### [DATA TO PROCESS]

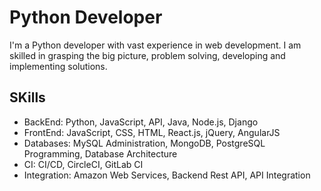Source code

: # Python Developer
I'm a Python developer with vast experience in web development. I am skilled in grasping the big picture, problem solving, developing and implementing solutions. 

## SKills
- BackEnd: Python, JavaScript, API, Java, Node.js, Django
- FrontEnd: JavaScript, CSS, HTML, React.js, jQuery, AngularJS
- Databases: MySQL Administration, MongoDB, PostgreSQL Programming, Database Architecture
- CI: CI/CD, CircleCI, GitLab CI
- Integration: Amazon Web Services, Backend Rest API, API Integration
<!---
DuvanGomez1124/DuvanGomez1124 is a ✨ special ✨ repository because its `README.md` (this file) appears on your GitHub profile.
You can click the Preview link to take a look at your changes.
--->
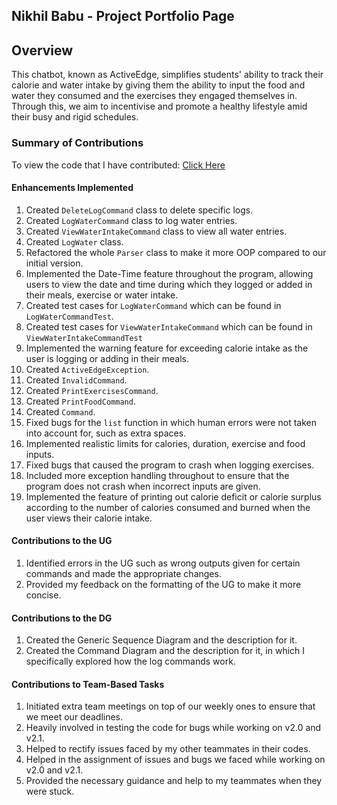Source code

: ## Nikhil Babu  - Project Portfolio Page

## Overview
This chatbot, known as ActiveEdge, simplifies students' ability to track their calorie and water intake by giving them 
the ability to input the food and water they consumed and the exercises they engaged themselves in. Through this, we aim
to incentivise and promote a healthy lifestyle amid their busy and rigid schedules. 

### Summary of Contributions
To view the code that I have contributed: [Click Here](https://shorturl.at/owEU5)

#### Enhancements Implemented
1. Created `DeleteLogCommand` class to delete specific logs.   
2. Created `LogWaterCommand` class to log water entries.   
3. Created `ViewWaterIntakeCommand` class to view all water entries.
4. Created `LogWater` class.
5. Refactored the whole `Parser` class to make it more OOP compared to our initial version.
6. Implemented the Date-Time feature throughout the program, allowing users to view the date and time during which they
logged or added in their meals, exercise or water intake.
7. Created test cases for `LogWaterCommand` which can be found in `LogWaterCommandTest`.
8. Created test cases for `ViewWaterIntakeCommand` which can be found in `ViewWaterIntakeCommandTest`
9. Implemented the warning feature for exceeding calorie intake as the user is logging or adding in their meals.
10. Created `ActiveEdgeException`.
11. Created `InvalidCommand`.
12. Created `PrintExercisesCommand`.
13. Created `PrintFoodCommand`.
14. Created `Command`.
15. Fixed bugs for the `list` function in which human errors were not taken into account for, such as extra spaces.
16. Implemented realistic limits for calories, duration, exercise and food inputs.
17. Fixed bugs that caused the program to crash when logging exercises.
18. Included more exception handling throughout to ensure that the program does not crash when incorrect inputs 
are given.
19. Implemented the feature of printing out calorie deficit or calorie surplus according to the 
number of calories consumed and burned when the user views their calorie intake.

#### Contributions to the UG
1. Identified errors in the UG such as wrong outputs given for certain commands and made the appropriate changes.
2. Provided my feedback on the formatting of the UG to make it more concise.

#### Contributions to the DG
1. Created the Generic Sequence Diagram and the description for it.
2. Created the Command Diagram and the description for it, in which I specifically explored how the log commands work.

#### Contributions to Team-Based Tasks
1. Initiated extra team meetings on top of our weekly ones to ensure that we meet our deadlines.
2. Heavily involved in testing the code for bugs while working on v2.0 and v2.1.
3. Helped to rectify issues faced by my other teammates in their codes.
4. Helped in the assignment of issues and bugs we faced while working on v2.0 and v2.1.
5. Provided the necessary guidance and help to my teammates when they were stuck.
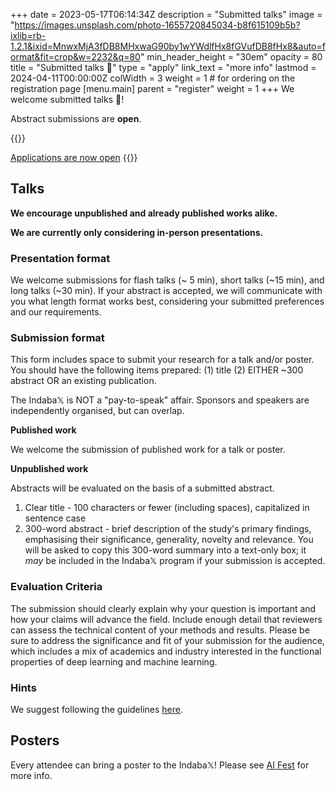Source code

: +++
date = 2023-05-17T06:14:34Z
description = "Submitted talks"
image = "https://images.unsplash.com/photo-1655720845034-b8f615109b5b?ixlib=rb-1.2.1&ixid=MnwxMjA3fDB8MHxwaG90by1wYWdlfHx8fGVufDB8fHx8&auto=format&fit=crop&w=2232&q=80"
min_header_height = "30em"
opacity = 80
title = "Submitted talks 🎤"
type = "apply"
link_text = "more info"
lastmod = 2024-04-11T00:00:00Z
colWidth = 3
weight = 1 # for ordering on the registration page
[menu.main]
parent = "register"
weight = 1
+++
We welcome submitted talks 🎤!

Abstract submissions are **open**.

<!--more-->

{{<rawhtml>}}
<!-- ADD "disabled" class if you want to disable the button -->
<a href="https://docs.google.com/forms/d/e/1FAIpQLSd0UQs5xMz8jlzR_m5_7c-32hrPSOO-Zruulu5ipTOEF_5APQ/viewform?usp=sharing" class="enabled btn btn-warning btn-lg text-white col-4 offset-4 col-xs-10 offset-xs-1" target="_blank" title="apply now">Applications are now open</a>
{{</rawhtml>}}

## Talks

**We encourage unpublished and already published works alike.**

**We are currently only considering in-person presentations.**

### Presentation format

We welcome submissions for flash talks (\~ 5 min), short talks (\~15 min), and long talks (\~30 min). If your abstract is accepted, we will communicate with you what length format works best, considering your submitted preferences and our requirements.

### Submission format

This form includes space to submit your research for a talk and/or poster.
You should have the following items prepared:
(1) title
(2) EITHER ~300 abstract OR an existing publication.

The Indaba𝕏 is NOT a "pay-to-speak" affair. Sponsors and speakers are independently organised, but can overlap.

**Published work**

We welcome the submission of published work for a talk or poster.

**Unpublished work**

Abstracts will be evaluated on the basis of a submitted abstract.

1. Clear title - 100 characters or fewer (including spaces), capitalized in sentence case
2. 300-word abstract - brief description of the study's primary findings, emphasising their significance, generality, novelty and relevance. You will be asked to copy this 300-word summary into a text-only box; it *may* be included in the Indaba𝕏 program if your submission is accepted.

### Evaluation Criteria

The submission should clearly explain why your question is important and how your claims will advance the field. Include enough detail that reviewers can assess the technical content of your methods and results. Please be sure to address the significance and fit of your submission for the audience, which includes a mix of academics and industry interested in the functional properties of deep learning and machine learning.

### Hints

We suggest following the guidelines [here](https://theprofessorisin.com/2011/07/05/dr-karens-foolproof-grant-template/" "Dr. Karen’s Foolproof Grant Template").

## Posters

Every attendee can bring a poster to the Indaba𝕏! Please see [AI Fest](/register/ai-fest) for more info.
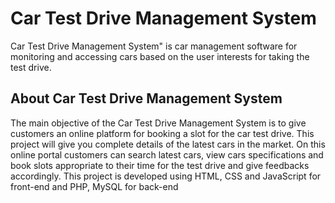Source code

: # Car Test Drive Management System
Car Test Drive Management System" is car management software for monitoring and accessing cars based on the user interests for taking the test drive.

## About Car Test Drive Management System
The main objective of the Car Test Drive Management System is to give customers an online platform for booking a slot for the car test drive. This project will give you complete details of the latest cars in the market. On this online portal customers can search latest cars, view cars specifications and book slots appropriate to their time for the test drive and give feedbacks accordingly. This project is developed using HTML, CSS and JavaScript for front-end and PHP, MySQL for back-end

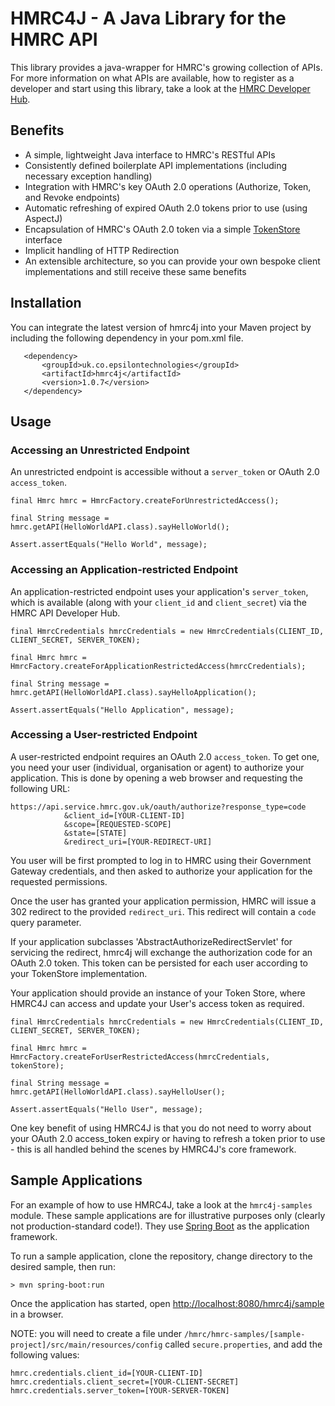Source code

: # HMRC4J - A Java Library for the HMRC API

This library provides a java-wrapper for HMRC's growing collection of APIs. For more information on what APIs are available, how to register as a developer and start using this library, take a look at the [HMRC Developer Hub](https://developer.service.hmrc.gov.uk/api-documentation). 

## Benefits

- A simple, lightweight Java interface to HMRC's RESTful APIs
- Consistently defined boilerplate API implementations (including necessary exception handling)
- Integration with HMRC's key OAuth 2.0 operations (Authorize, Token, and Revoke endpoints)
- Automatic refreshing of expired OAuth 2.0 tokens prior to use (using AspectJ)
- Encapsulation of HMRC's OAuth 2.0 token via a simple [TokenStore](https://github.com/shaneagibson/hmrc4j/blob/master/hmrc4j/src/main/java/uk/co/epsilontechnologies/hmrc4j/core/oauth20/TokenStore.java) interface
- Implicit handling of HTTP Redirection
- An extensible architecture, so you can provide your own bespoke client implementations and still receive these same benefits

## Installation

You can integrate the latest version of hmrc4j into your Maven project by including the following dependency in your pom.xml file.

       <dependency>
           <groupId>uk.co.epsilontechnologies</groupId>
           <artifactId>hmrc4j</artifactId>
           <version>1.0.7</version>
       </dependency>

## Usage

### Accessing an Unrestricted Endpoint

An unrestricted endpoint is accessible without a `server_token` or OAuth 2.0 `access_token`.

    final Hmrc hmrc = HmrcFactory.createForUnrestrictedAccess();

    final String message = hmrc.getAPI(HelloWorldAPI.class).sayHelloWorld();

    Assert.assertEquals("Hello World", message);


### Accessing an Application-restricted Endpoint

An application-restricted endpoint uses your application's `server_token`, which is available (along with your `client_id` and `client_secret`) via the HMRC API Developer Hub.

    final HmrcCredentials hmrcCredentials = new HmrcCredentials(CLIENT_ID, CLIENT_SECRET, SERVER_TOKEN);

    final Hmrc hmrc = HmrcFactory.createForApplicationRestrictedAccess(hmrcCredentials);

    final String message = hmrc.getAPI(HelloWorldAPI.class).sayHelloApplication();

    Assert.assertEquals("Hello Application", message);


### Accessing a User-restricted Endpoint

A user-restricted endpoint requires an OAuth 2.0 `access_token`. To get one, you need your user (individual, organisation or agent) to authorize your application. This is done by opening a web browser and requesting the following URL:

    https://api.service.hmrc.gov.uk/oauth/authorize?response_type=code
                &client_id=[YOUR-CLIENT-ID]
                &scope=[REQUESTED-SCOPE]
                &state=[STATE]
                &redirect_uri=[YOUR-REDIRECT-URI]

You user will be first prompted to log in to HMRC using their Government Gateway credentials, and then asked to authorize your application for the requested permissions.

Once the user has granted your application permission, HMRC will issue a 302 redirect to the provided `redirect_uri`. This redirect will contain a `code` query parameter.

If your application subclasses 'AbstractAuthorizeRedirectServlet' for servicing the redirect, hmrc4j will exchange the authorization code for an OAuth 2.0 token. This token can be persisted for each user according to your TokenStore implementation.

Your application should provide an instance of your Token Store, where HMRC4J can access and update your User's access token as required.

    final HmrcCredentials hmrcCredentials = new HmrcCredentials(CLIENT_ID, CLIENT_SECRET, SERVER_TOKEN);

    final Hmrc hmrc = HmrcFactory.createForUserRestrictedAccess(hmrcCredentials, tokenStore);

    final String message = hmrc.getAPI(HelloWorldAPI.class).sayHelloUser();

    Assert.assertEquals("Hello User", message);
 
One key benefit of using HMRC4J is that you do not need to worry about your OAuth 2.0 access_token expiry or having to refresh a token prior to use - this is all handled behind the scenes by HMRC4J's core framework.

## Sample Applications

For an example of how to use HMRC4J, take a look at the `hmrc4j-samples` module. These sample applications are for illustrative purposes only (clearly not production-standard code!). They use [Spring Boot](http://projects.spring.io/spring-boot/) as the application framework. 

To run a sample application, clone the repository, change directory to the desired sample, then run:

    > mvn spring-boot:run
    
Once the application has started, open [http://localhost:8080/hmrc4j/sample](http://localhost:8080/hmrc4j/sample) in a browser.

NOTE: you will need to create a file under `/hmrc/hmrc-samples/[sample-project]/src/main/resources/config` called `secure.properties`, and add the following values:

    hmrc.credentials.client_id=[YOUR-CLIENT-ID]
    hmrc.credentials.client_secret=[YOUR-CLIENT-SECRET]
    hmrc.credentials.server_token=[YOUR-SERVER-TOKEN]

### [WHAT TO WORK ON]
Leave out every line above except those from the line with "### Accessing a User-restricted Endpoint" up to and including the line with "Once the user", and copy those exactly.

### [ANSWER TO THIS TASK]
### Accessing a User-restricted Endpoint

A user-restricted endpoint requires an OAuth 2.0 `access_token`. To get one, you need your user (individual, organisation or agent) to authorize your application. This is done by opening a web browser and requesting the following URL:

    https://api.service.hmrc.gov.uk/oauth/authorize?response_type=code
                &client_id=[YOUR-CLIENT-ID]
                &scope=[REQUESTED-SCOPE]
                &state=[STATE]
                &redirect_uri=[YOUR-REDIRECT-URI]

You user will be first prompted to log in to HMRC using their Government Gateway credentials, and then asked to authorize your application for the requested permissions.

Once the user has granted your application permission, HMRC will issue a 302 redirect to the provided `redirect_uri`. This redirect will contain a `code` query parameter.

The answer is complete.